Wetenschap
Een torenhoge rookwolk buldert in de Willow Fire bij Payson, Arizona op 8 juli 2004. Krediet:Eric Neitzel/ Wikimedia Commons
Onweersbuien veroorzaakt door een groep gigantische bosbranden in 2017 injecteerden een kleine vulkaan met aerosol in de stratosfeer, waardoor een rookpluim ontstond die bijna negen maanden aanhield. CIRES- en NOAA-onderzoekers die de pluim bestudeerden, ontdekten dat zwarte koolstof of roet in de rook de sleutel was tot de snelle opkomst van de pluim:het roet absorbeerde zonnestraling, de omringende lucht verwarmen en de pluim snel laten opstijgen.
De opwellende rookwolken boden onderzoekers een ideale gelegenheid om klimaatmodellen te testen die schatten hoe lang de deeltjeswolk zou aanhouden - na het bereiken van een maximale hoogte van 23 km, de rookpluim bleef vele maanden in de stratosfeer.
Deze modellen zijn ook belangrijk voor het begrijpen van de klimaateffecten van een nucleaire oorlog of geo-engineering.
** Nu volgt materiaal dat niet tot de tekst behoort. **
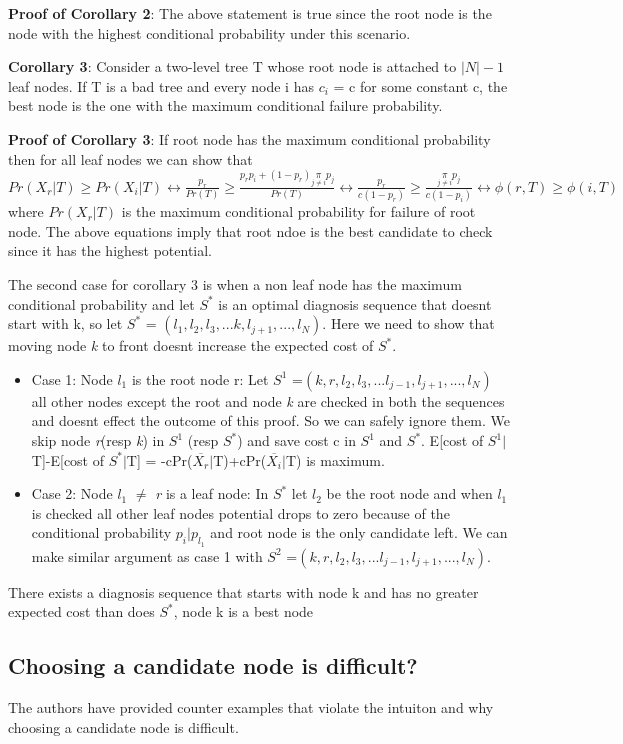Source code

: \documentclass[10pt]{sigplan-proc-varsize}
\begin{document}
{\bf Proof of Corollary 2}: The above statement is true since the root node is the node with the highest conditional probability under this scenario.

{\bf Corollary 3}: Consider a two-level tree T whose root node is attached to $|N|-1$ leaf nodes. If T is a bad tree and every node i has $c_i$ = c for some constant c, the best node is the one with the maximum conditional failure probability.

{\bf Proof of Corollary 3}: If root node has the maximum conditional probability then for all leaf nodes we can show that $Pr(X_r|T) \geq Pr(X_i|T) \leftrightarrow \frac{p_r}{Pr(T)} \geq \frac{p_rp_i+(1-p_r) \underset{j{\neq}i}{\pi}p_j}{Pr(T)} \leftrightarrow \frac{p_r}{c(1-p_r)} \geq \frac{\underset{j{\neq}i}{\pi} p_j}{c(1-p_i)} \leftrightarrow \phi(r,T)\geq\phi(i,T)$ where $Pr(X_r|T)$ is the maximum conditional probability for failure of root node.  The above equations imply that root ndoe is the best candidate to check since it has the highest potential. 

The second case for corollary 3 is when a non leaf node has the  maximum conditional probability and let $S^*$ is an optimal diagnosis sequence that doesnt start with k, so let $S^*$ = $(l_1,l_2,l_3,...k,l_{j+1},...,l_N)$. Here we need to show that moving node {\it k} to front doesnt increase the expected cost of $S^*$.
\begin{itemize}
  \item Case 1: Node $l_1$ is the root node r: Let $S^1$ =$(k,r,l_2,l_3,...l_{j-1},l_{j+1},...,l_N)$ all other nodes except the root and node {\it k} are checked in both the sequences and doesnt effect the outcome of this proof. So we can safely ignore them. We skip node {\it r}(resp {\it k}) in $S^1$ (resp $S^*$) and save cost c in $S^1$ and $S^*$. E[cost of $S^1|$T]-E[cost of $S^*|$T] = -cPr($\overline{X_r}|$T)+cPr($\overline{X_i}|$T) is maximum.
\item Case 2: Node $l_1$ $\neq$ {\it r} is a leaf node: In $S^*$ let $l_2$ be the root node and when $l_1$ is checked all other leaf nodes potential drops to zero because of the conditional probability $p_i|p_{l_1}$ and root node is the only candidate left. We can make similar argument  as case 1 with $S^2$ =$(k,r,l_2,l_3,...l_{j-1},l_{j+1},...,l_N).$
\end{itemize}
There exists a diagnosis sequence that starts with node k and has no greater expected cost than does $S^*$, node k is a best node

\subsection{Choosing a candidate node is difficult?}
The authors have provided counter examples that violate the intuiton and why choosing a candidate node is difficult. 
\end{document}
"We vergeleken waarnemingen met modelberekeningen van de rookpluim. Dat hielp ons te begrijpen waarom de rookpluim zo hoog opsteeg en zo lang aanhield, die kunnen worden toegepast op andere stratosferische aërosolinjecties, zoals van vulkanen of nucleaire explosies, " zei NOAA-wetenschapper Karen Rosenlof, een lid van het auteursteam dat ook wetenschappers van CU Boulder omvatte, Marine onderzoek, Rutgers en andere instellingen. De bevindingen zijn vandaag gepubliceerd in het tijdschrift Wetenschap .
Tijdens de zomer van 2017, bosbranden woedden over de Pacific Northwest. Op 12 augustus in Brits-Columbia, een groep branden en ideale weersomstandigheden veroorzaakten vijf bijna gelijktijdige torenhoge rookwolken of pyrocumulonimbuswolken die de rook hoog in de stratosfeer brachten. Binnen twee maanden, de pluim steeg van zijn aanvankelijke hoogte van ongeveer 12 km tot 23 km en bleef veel langer in de atmosfeer - satellieten konden hem zelfs na acht maanden waarnemen.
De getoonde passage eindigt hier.